[WHAT YOU NEED TO DO] Everything in the listing below should be written out again exactly, except the pictures.

[INPUT RECORDS]
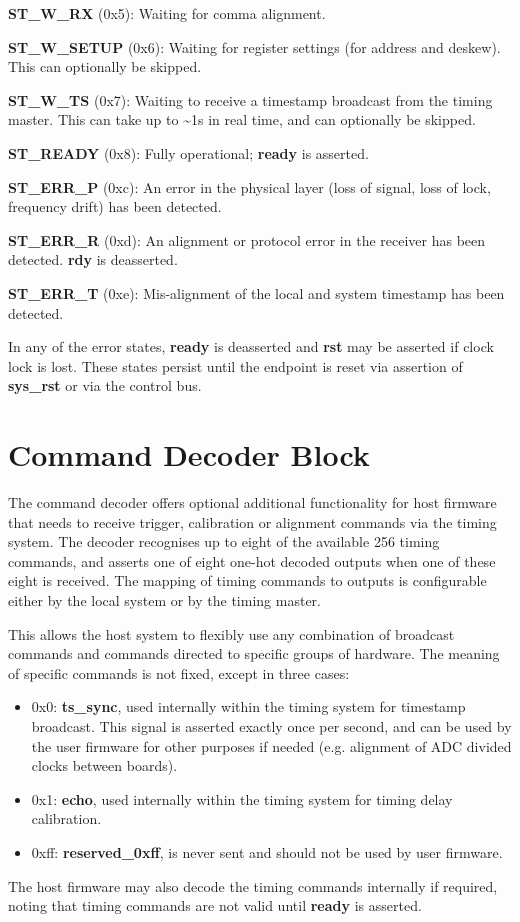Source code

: \documentclass{article}
\begin{document}
\textbf{ST\_W\_RX} (0x5): Waiting for comma alignment.

\textbf{ST\_W\_SETUP} (0x6): Waiting for register settings (for address and deskew). This can optionally be skipped.

\textbf{ST\_W\_TS} (0x7): Waiting to receive a timestamp broadcast from the timing master. This can take up to \textasciitilde{}1s in real time, and can optionally be skipped.

\textbf{ST\_READY} (0x8): Fully operational; \textbf{ready} is asserted.

\textbf{ST\_ERR\_P} (0xc): An error in the physical layer (loss of signal, loss of lock, frequency drift) has been detected.

\textbf{ST\_ERR\_R} (0xd): An alignment or protocol error in the receiver has been detected. \textbf{rdy} is deasserted.

\textbf{ST\_ERR\_T} (0xe): Mis-alignment of the local and system timestamp has been detected.

In any of the error states, \textbf{ready} is deasserted and \textbf{rst} may be asserted if clock lock is lost. These states persist until the endpoint is reset via assertion of \textbf{sys\_rst} or via the control bus.

\section{Command Decoder Block}

The command decoder offers optional additional functionality for host firmware that needs to receive trigger, calibration or alignment commands via the timing system. The decoder recognises up to eight of the available 256 timing commands, and asserts one of eight one-hot decoded outputs when one of these eight is received. The mapping of timing commands to outputs is configurable either by the local system or by the timing master.

This allows the host system to flexibly use any combination of broadcast commands and commands directed to specific groups of hardware. The meaning of specific commands is not fixed, except in three cases:
\begin{itemize}
\item 0x0: \textbf{ts\_sync}, used internally within the timing system for timestamp broadcast. This signal is asserted exactly once per second, and can be used by the user firmware for other purposes if needed (e.g. alignment of ADC divided clocks between boards).
\item 0x1: \textbf{echo}, used internally within the timing system for timing delay calibration.
\item 0xff: \textbf{reserved\_0xff}, is never sent and should not be used by user firmware.
\end{itemize}
The host firmware may also decode the timing commands internally if required, noting that timing commands are not valid until \textbf{ready} is asserted.
\end{document}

[WRITTEN SOLUTION]
Source code

: \documentclass{article}
\begin{document}
\textbf{ST\_W\_RX} (0x5): Waiting for comma alignment.

\textbf{ST\_W\_SETUP} (0x6): Waiting for register settings (for address and deskew). This can optionally be skipped.

\textbf{ST\_W\_TS} (0x7): Waiting to receive a timestamp broadcast from the timing master. This can take up to \textasciitilde{}1s in real time, and can optionally be skipped.

\textbf{ST\_READY} (0x8): Fully operational; \textbf{ready} is asserted.

\textbf{ST\_ERR\_P} (0xc): An error in the physical layer (loss of signal, loss of lock, frequency drift) has been detected.

\textbf{ST\_ERR\_R} (0xd): An alignment or protocol error in the receiver has been detected. \textbf{rdy} is deasserted.

\textbf{ST\_ERR\_T} (0xe): Mis-alignment of the local and system timestamp has been detected.

In any of the error states, \textbf{ready} is deasserted and \textbf{rst} may be asserted if clock lock is lost. These states persist until the endpoint is reset via assertion of \textbf{sys\_rst} or via the control bus.

\section{Command Decoder Block}

The command decoder offers optional additional functionality for host firmware that needs to receive trigger, calibration or alignment commands via the timing system. The decoder recognises up to eight of the available 256 timing commands, and asserts one of eight one-hot decoded outputs when one of these eight is received. The mapping of timing commands to outputs is configurable either by the local system or by the timing master.

This allows the host system to flexibly use any combination of broadcast commands and commands directed to specific groups of hardware. The meaning of specific commands is not fixed, except in three cases:
\begin{itemize}
\item 0x0: \textbf{ts\_sync}, used internally within the timing system for timestamp broadcast. This signal is asserted exactly once per second, and can be used by the user firmware for other purposes if needed (e.g. alignment of ADC divided clocks between boards).
\item 0x1: \textbf{echo}, used internally within the timing system for timing delay calibration.
\item 0xff: \textbf{reserved\_0xff}, is never sent and should not be used by user firmware.
\end{itemize}
The host firmware may also decode the timing commands internally if required, noting that timing commands are not valid until \textbf{ready} is asserted.
\end{document}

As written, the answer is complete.